# Please check my "version 2" ADA restroom layout



## Michael.L (May 22, 2018)

As stated in my first ADA restroom layout thread, I'm trying to design a single-occupancy ADA-compliant restroom for a small cafe. The restroom must be as compact as possible, especially in width.

Differences between the design in the first thread and this version are:

1. This design adds a urinal.

2. Instead of using generic fixture symbols from the drafting software's shapes library, I have drawn my own symbols using the actual dimensions from the Toto fixtures I intend to have installed. This allows me to accurately determine the required clear floor space (CFS) between the fixtures.

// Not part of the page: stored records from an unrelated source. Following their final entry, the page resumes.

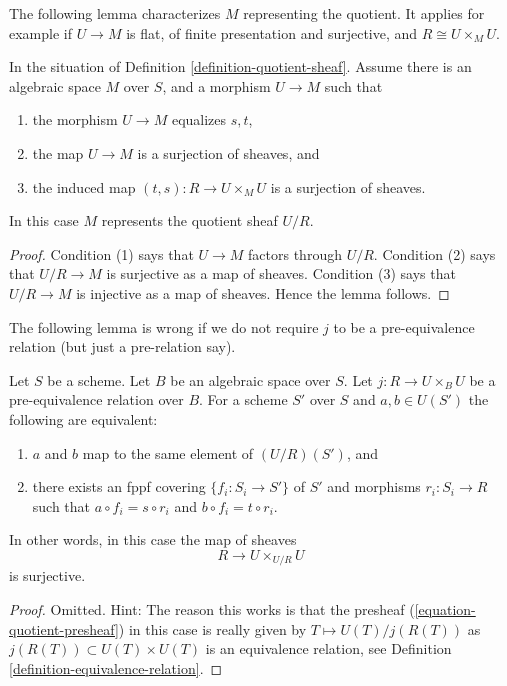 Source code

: \medskip\noindent
The following lemma characterizes $M$ representing the quotient.
It applies for example if $U \to M$ is flat,
of finite presentation and surjective, and $R \cong U \times_M U$.

\begin{lemma}
\label{lemma-criterion-quotient-representable}
In the situation of Definition \ref{definition-quotient-sheaf}.
Assume there is an algebraic space $M$ over $S$,
and a morphism $U \to M$ such that
\begin{enumerate}
\item the morphism $U \to M$ equalizes $s, t$,
\item the map $U \to M$ is a surjection of sheaves, and
\item the induced map $(t, s) : R \to U \times_M U$ is a
surjection of sheaves.
\end{enumerate}
In this case $M$ represents the quotient sheaf $U/R$.
\end{lemma}

\begin{proof}
Condition (1) says that $U \to M$ factors through $U/R$.
Condition (2) says that $U/R \to M$ is surjective as a map of sheaves.
Condition (3) says that $U/R \to M$ is injective as a map of sheaves.
Hence the lemma follows.
\end{proof}

\noindent
The following lemma is wrong if we do not require $j$ to be a
pre-equivalence relation (but just a pre-relation say).

\begin{lemma}
\label{lemma-quotient-pre-equivalence}
Let $S$ be a scheme. Let $B$ be an algebraic space over $S$.
Let $j : R \to U \times_B U$ be a pre-equivalence relation over $B$.
For a scheme $S'$ over $S$ and $a, b \in U(S')$ the following are equivalent:
\begin{enumerate}
\item $a$ and $b$ map to the same element of $(U/R)(S')$, and
\item there exists an fppf covering $\{f_i : S_i \to S'\}$ of $S'$
and morphisms $r_i : S_i \to R$ such that
$a \circ f_i = s \circ r_i$ and $b \circ f_i = t \circ r_i$.
\end{enumerate}
In other words, in this case the map of sheaves
$$
R \longrightarrow U \times_{U/R} U
$$
is surjective.
\end{lemma}

\begin{proof}
Omitted. Hint: The reason this works is that the presheaf
(\ref{equation-quotient-presheaf}) in this case is really given
by $T \mapsto U(T)/j(R(T))$ as $j(R(T)) \subset U(T) \times U(T)$
is an equivalence relation, see
Definition \ref{definition-equivalence-relation}.
\end{proof}

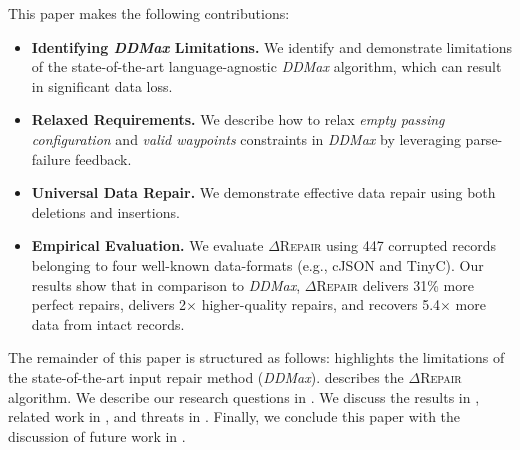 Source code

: \documentclass[sigconf,review,anonymous]{acmart}
\newcommand{\dtask}{data repair\xspace}
\newcommand{\approach}{\textsc{$\Delta$Repair}\xspace}
\newcommand{\ddmax}{\textit{DDMax}\xspace}
\newcommand{\drepair}{\approach}
\begin{document}
This paper makes the following
contributions:
\begin{itemize}
\item \textbf{Identifying \ddmax Limitations.}
We identify and demonstrate limitations of 
the state-of-the-art language-agnostic \ddmax algorithm, which can result in significant data loss.
\item \textbf{Relaxed Requirements.} We describe how to relax
\emph{empty passing configuration} and \emph{valid waypoints} constraints in \ddmax by leveraging parse-failure feedback.
\item \textbf{Universal Data Repair.}
We demonstrate effective \dtask using both deletions and insertions.
\item \textbf{Empirical Evaluation.} %
We evaluate \drepair using
447 corrupted records belonging to four well-known data-formats (e.g., cJSON and TinyC). 
Our results show that in comparison to \ddmax,
\drepair delivers 31\% more perfect repairs, %
delivers 2$\times$ higher-quality repairs,  %
and recovers 5.4$\times$ more data from intact records.   %

\end{itemize}

The remainder of this paper is structured as follows: 
 highlights the limitations of the 
state-of-the-art input repair method (\ddmax).
describes the \drepair algorithm. We describe our research questions in
.
We discuss the results in ,
related work in , and threats in .
Finally, we conclude this paper 
with the discussion of future work in . 
\end{document}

3. The entry door is now 36" and opens outward. Note, that I've based the inside CFS for a door with a deadbolt and a closer. (Or, for a latch and no closer.)

4. I've increased the space from the centerline of the lavatory to the side wall to 18", even though this is not required.

5. My original design was to the exact minimums (with the intent of later adding some extra space for building tolerances). This design shows the extra space already incorporated (the light gray dashed lines around the T-shaped turning space and to the front and left side of the water closet's CFS.

6. This version shows the location and CFS for each of the in-wall dispensers, plus a surface-mounted baby changing station.






Note that the walls will be finished with tile. All dimensions between the walls, or referenced from the walls, are based off the finished tile face of each wall. I've added an extra 2" inch margin to the CFS in front of, and to the left of, the water closet CFS. I've added an extra 1" margin around the entire perimeter of the T-shaped turning space. These margins give a buffer of at least 2" over all minimum required CFS dimensions. I know this is less than what is _preferred_, but it certainly meets what is _required_. It should allow for reasonable construction deviations and it should be enough to prevent lawsuits. Realize that we're working with a small leased space and this ADA restroom will consume almost 10% of our interior. Increasing its size will eat into the space we must have for our commercial kitchen.

Feedback welcomed. Thanks!


----------



## RLGA (May 22, 2018)

Clear floor space for urinal cannot overlap the fixture. The T-shaped turning space overlaps the urinal.


----------



## Michael.L (May 22, 2018)

RLGA said:


> Clear floor space for urinal cannot overlap the fixture.


_DOJ 2010 ADA Standards for Accessible Design:_
*603.2.2 Overlap.* Required clear floor spaces, clearance at fixtures, and turning space shall be
permitted to overlap.​
I should point out that, even though I've drawn CFS for the urinal, I will be installing it at standard height (not ADA height). So the urinal will actually not be an ADA fixture, thus the urinal CFS is moot.
​


RLGA said:


> The T-shaped turning space overlaps the urinal.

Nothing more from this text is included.